The continuation of conflict since December 2013 has created a complex humanitarian crisis in South Sudan, restricting humanitarian access and hindering the flow of information required by aid partners to deliver humanitarian assistance to populations in need. To address information gaps facing the humanitarian response, REACH employs its Area of Knowledge (AoK) methodology to collect relevant information in hard-to-reach areas to inform humanitarian planning and interventions outside formal settlement sites.
Using the AoK methodology, REACH remotely monitors needs and access to services across South Sudan. AoK data is collected monthly through multi-sector interviews with Key Informants (KIs). KIs are people who are newly arrived internally displaced persons (IDPs) that have left a hard-toreach settlement in the past month; people who have had contact with someone living in a hard-to-reach settlement or having been there themselves in the last month (e.g. traders, migrants, family members); or people who were still present in their settlement and could be interviewed by phone.

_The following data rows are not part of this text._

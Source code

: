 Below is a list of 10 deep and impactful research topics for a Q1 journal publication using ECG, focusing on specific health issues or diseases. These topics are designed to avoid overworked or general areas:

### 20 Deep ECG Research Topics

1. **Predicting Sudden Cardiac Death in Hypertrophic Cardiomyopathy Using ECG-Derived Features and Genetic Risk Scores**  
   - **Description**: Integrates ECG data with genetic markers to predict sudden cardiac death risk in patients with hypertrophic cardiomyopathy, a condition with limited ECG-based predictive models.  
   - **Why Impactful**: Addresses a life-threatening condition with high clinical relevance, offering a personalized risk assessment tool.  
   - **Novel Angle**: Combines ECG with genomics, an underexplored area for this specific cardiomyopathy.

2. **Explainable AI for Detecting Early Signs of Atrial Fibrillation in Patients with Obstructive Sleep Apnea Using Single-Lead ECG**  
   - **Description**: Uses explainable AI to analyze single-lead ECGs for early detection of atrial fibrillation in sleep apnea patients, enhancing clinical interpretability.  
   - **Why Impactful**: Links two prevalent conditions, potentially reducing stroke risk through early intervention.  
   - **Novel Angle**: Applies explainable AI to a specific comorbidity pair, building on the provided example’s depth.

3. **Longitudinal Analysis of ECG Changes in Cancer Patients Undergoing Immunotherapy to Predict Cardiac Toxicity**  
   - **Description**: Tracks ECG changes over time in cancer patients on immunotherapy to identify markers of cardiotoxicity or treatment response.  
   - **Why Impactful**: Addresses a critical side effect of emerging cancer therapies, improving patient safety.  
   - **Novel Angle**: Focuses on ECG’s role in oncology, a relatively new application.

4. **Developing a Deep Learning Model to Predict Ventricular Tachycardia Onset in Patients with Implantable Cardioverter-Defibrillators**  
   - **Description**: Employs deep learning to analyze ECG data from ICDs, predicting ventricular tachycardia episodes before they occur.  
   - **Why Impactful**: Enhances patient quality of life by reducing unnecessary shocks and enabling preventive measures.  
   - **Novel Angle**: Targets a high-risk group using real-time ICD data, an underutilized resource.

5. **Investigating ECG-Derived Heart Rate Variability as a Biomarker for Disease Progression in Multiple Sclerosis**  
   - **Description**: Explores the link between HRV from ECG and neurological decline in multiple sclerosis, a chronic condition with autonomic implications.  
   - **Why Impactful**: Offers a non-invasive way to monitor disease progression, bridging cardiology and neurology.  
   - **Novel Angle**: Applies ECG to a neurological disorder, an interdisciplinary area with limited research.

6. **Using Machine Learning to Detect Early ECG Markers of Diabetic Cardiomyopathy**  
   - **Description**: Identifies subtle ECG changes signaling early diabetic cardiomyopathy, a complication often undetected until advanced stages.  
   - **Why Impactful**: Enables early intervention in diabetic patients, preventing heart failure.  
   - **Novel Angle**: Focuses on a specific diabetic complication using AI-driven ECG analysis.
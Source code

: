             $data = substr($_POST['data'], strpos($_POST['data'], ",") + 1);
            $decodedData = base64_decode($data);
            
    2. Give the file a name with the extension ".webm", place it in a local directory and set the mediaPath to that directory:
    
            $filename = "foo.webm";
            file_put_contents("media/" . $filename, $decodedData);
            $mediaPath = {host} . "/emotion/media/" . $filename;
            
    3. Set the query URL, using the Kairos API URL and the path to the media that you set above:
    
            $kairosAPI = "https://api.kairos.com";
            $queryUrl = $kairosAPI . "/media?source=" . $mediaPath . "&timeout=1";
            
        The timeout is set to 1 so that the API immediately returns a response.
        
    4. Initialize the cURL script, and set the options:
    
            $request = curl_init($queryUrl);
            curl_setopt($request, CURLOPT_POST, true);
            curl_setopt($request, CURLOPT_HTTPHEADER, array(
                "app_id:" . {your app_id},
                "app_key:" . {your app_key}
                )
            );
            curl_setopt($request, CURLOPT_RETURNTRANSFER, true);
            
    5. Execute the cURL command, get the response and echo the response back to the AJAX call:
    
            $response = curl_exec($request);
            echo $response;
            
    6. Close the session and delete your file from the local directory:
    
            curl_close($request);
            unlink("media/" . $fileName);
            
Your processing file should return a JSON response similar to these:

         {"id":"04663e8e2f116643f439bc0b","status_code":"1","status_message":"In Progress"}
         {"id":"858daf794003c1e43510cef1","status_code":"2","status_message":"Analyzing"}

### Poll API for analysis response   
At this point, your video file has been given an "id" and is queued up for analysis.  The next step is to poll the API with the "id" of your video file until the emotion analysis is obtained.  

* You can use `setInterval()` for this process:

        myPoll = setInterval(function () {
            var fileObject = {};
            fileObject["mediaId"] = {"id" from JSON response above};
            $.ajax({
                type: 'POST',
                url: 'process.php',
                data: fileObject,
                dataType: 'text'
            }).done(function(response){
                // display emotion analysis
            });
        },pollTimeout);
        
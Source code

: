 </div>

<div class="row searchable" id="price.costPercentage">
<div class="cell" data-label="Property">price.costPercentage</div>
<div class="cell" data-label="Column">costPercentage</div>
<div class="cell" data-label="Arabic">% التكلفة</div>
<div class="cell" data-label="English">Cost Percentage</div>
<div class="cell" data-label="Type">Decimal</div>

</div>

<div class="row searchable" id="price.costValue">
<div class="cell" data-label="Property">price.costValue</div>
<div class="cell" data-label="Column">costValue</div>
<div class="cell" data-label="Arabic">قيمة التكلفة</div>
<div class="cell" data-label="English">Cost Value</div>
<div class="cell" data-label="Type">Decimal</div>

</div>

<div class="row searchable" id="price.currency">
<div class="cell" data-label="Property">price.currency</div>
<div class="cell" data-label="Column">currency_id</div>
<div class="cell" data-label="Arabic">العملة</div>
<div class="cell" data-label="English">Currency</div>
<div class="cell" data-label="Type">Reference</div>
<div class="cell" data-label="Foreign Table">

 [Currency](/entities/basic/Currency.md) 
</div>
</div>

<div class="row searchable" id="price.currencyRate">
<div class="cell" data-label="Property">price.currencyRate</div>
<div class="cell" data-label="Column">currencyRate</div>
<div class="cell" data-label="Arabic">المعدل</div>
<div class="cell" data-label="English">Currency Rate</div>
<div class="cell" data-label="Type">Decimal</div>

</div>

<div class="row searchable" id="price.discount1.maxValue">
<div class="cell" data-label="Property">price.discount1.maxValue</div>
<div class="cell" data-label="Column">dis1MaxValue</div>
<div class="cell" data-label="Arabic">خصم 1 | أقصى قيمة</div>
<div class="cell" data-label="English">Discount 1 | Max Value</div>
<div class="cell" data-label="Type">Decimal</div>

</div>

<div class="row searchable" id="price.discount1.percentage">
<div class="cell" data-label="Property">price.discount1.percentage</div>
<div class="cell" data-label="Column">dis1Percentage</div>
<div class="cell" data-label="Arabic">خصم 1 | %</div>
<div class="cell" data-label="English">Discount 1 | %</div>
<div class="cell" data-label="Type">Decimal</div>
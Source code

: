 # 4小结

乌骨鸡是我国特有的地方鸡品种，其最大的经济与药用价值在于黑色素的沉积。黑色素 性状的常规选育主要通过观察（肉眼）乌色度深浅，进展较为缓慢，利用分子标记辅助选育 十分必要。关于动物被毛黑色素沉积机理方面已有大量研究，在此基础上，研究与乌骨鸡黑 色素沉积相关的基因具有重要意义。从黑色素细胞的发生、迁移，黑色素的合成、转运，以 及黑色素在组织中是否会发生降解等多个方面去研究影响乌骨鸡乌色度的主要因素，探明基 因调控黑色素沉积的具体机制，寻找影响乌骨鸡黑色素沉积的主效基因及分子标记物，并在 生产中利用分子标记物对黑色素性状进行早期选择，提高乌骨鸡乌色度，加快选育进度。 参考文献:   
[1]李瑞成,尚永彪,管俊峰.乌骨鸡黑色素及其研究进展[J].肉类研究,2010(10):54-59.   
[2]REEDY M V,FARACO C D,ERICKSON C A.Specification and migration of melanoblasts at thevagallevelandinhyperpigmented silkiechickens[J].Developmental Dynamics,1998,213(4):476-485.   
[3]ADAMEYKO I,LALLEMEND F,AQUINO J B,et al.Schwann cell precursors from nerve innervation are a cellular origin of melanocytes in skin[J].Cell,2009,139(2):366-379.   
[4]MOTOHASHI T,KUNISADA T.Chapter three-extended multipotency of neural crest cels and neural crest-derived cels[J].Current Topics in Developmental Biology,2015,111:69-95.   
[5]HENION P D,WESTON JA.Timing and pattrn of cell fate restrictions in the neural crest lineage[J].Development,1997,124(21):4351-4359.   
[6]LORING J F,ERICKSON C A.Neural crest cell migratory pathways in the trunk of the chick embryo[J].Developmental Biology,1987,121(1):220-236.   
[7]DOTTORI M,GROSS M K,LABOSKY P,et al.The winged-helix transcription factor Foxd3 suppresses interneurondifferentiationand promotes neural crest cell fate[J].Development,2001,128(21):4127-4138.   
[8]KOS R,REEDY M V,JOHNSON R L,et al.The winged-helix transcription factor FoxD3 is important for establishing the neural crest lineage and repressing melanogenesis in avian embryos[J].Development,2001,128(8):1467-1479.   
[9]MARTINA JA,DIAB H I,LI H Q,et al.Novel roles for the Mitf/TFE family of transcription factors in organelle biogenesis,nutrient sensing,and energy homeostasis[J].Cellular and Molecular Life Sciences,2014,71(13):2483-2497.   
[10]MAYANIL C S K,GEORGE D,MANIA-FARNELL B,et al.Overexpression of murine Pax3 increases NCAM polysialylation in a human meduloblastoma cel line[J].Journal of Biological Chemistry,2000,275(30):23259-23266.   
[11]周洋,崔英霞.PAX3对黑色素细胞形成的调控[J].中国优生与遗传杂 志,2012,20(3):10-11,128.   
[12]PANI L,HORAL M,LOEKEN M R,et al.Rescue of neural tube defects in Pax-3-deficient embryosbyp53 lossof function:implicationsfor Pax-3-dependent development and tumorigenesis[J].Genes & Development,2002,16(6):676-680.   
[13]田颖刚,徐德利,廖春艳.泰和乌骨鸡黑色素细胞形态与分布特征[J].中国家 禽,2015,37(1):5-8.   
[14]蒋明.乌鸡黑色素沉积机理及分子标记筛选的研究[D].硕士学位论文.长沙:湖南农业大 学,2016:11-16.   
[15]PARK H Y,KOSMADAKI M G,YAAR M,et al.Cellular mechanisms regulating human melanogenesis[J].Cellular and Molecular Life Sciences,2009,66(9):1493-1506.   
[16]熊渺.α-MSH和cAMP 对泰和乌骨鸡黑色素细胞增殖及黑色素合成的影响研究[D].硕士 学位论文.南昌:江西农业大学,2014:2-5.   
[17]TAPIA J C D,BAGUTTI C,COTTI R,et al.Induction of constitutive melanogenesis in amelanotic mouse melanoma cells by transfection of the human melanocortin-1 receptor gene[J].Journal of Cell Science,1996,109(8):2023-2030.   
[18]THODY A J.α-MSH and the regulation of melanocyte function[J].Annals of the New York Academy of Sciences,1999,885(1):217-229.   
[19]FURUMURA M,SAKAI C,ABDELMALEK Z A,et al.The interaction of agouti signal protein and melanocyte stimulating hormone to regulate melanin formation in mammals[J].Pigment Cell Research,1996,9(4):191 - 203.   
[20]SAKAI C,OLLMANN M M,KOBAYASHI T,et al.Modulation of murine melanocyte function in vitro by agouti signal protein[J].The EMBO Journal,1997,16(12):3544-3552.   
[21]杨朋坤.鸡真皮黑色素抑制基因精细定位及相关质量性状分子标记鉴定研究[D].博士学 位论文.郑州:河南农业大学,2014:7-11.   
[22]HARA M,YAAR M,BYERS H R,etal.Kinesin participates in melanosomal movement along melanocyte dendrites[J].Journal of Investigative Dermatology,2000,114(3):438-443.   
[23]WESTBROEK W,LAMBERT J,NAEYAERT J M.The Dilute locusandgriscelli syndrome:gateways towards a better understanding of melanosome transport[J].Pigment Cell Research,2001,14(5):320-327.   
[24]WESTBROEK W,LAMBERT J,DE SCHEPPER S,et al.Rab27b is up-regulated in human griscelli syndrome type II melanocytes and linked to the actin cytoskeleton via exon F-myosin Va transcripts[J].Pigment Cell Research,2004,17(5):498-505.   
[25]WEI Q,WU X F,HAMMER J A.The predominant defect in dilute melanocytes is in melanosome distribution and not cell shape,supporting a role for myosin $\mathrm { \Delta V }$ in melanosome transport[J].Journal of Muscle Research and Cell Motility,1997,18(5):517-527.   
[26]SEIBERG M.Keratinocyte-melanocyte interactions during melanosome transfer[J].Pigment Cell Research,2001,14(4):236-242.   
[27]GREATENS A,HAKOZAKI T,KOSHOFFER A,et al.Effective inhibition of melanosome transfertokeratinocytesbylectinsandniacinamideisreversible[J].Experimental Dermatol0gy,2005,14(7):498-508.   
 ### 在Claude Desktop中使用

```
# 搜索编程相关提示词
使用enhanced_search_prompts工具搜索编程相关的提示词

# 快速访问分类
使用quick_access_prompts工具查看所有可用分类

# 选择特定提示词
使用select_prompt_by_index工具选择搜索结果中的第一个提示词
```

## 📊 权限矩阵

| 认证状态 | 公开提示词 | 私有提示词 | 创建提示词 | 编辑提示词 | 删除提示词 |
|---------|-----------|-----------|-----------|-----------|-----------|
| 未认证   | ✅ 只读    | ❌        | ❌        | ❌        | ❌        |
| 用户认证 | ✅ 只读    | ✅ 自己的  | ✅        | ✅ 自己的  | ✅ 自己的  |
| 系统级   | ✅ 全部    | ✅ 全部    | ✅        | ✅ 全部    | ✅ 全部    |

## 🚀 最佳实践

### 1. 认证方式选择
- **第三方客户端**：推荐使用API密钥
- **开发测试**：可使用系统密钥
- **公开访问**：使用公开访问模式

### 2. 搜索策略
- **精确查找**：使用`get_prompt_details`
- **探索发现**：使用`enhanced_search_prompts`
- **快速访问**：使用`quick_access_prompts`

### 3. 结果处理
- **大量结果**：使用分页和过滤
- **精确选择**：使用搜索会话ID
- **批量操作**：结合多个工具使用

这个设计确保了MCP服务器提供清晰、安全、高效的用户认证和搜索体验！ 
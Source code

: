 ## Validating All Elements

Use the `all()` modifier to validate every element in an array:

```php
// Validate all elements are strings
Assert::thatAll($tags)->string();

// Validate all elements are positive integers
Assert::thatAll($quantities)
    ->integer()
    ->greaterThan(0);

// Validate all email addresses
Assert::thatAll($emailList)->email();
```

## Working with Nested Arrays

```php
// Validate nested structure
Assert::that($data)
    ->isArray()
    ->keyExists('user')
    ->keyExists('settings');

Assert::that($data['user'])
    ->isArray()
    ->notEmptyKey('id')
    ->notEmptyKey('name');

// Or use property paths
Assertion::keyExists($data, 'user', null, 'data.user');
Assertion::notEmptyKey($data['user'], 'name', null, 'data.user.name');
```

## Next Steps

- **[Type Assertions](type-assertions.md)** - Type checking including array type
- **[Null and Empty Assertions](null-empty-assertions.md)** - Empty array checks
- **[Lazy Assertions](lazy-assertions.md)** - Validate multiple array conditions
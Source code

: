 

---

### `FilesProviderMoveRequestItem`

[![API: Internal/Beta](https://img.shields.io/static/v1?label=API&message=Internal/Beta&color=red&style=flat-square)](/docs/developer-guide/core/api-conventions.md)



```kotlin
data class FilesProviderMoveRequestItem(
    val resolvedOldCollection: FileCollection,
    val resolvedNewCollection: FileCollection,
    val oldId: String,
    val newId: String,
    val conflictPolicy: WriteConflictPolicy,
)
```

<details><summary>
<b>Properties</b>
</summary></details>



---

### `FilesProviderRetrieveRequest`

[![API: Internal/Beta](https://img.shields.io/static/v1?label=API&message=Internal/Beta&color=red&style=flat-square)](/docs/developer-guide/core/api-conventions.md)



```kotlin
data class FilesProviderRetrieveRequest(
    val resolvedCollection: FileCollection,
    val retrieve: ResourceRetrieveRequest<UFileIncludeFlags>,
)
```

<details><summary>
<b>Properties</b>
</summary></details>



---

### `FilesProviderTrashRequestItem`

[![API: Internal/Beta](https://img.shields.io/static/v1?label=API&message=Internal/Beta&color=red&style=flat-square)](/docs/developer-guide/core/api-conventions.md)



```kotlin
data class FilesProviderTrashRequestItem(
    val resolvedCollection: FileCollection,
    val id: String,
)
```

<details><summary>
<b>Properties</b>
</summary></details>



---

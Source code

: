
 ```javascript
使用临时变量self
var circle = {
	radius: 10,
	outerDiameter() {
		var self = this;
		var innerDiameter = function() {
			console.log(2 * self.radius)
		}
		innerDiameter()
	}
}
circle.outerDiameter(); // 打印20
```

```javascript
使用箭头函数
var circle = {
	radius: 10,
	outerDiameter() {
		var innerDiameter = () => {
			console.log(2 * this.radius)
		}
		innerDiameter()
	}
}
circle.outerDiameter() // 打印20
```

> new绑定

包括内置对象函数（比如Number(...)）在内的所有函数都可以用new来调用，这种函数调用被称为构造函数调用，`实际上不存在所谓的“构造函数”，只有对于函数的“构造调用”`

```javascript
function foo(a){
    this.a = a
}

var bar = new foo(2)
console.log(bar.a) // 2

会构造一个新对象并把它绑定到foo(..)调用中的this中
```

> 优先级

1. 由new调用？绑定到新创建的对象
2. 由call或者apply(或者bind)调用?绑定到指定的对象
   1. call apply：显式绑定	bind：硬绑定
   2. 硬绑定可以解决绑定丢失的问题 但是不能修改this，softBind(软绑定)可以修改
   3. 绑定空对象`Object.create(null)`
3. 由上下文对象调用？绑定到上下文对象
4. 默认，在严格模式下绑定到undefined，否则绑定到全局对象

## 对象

Selected KIs are purposively sampled and have knowledge from the last month about a specific settlement in South Sudan, with data collected at the settlement level. In these cases, data is aggregated at the settlement level according to a weighting mechanism, which can be found in the AoK Terms of Reference (ToRs). For quarterly products such as this one, data from the end-month of the quarter is used. All percentages presented in this factsheet, unless otherwise specified, represent the proportion of settlements assessed with that specific response. The findings are indicative of the broad community perceptions in assessed settlements in June 2020 and are not statistically generalizable
Accountability to Affected Populations (AAP)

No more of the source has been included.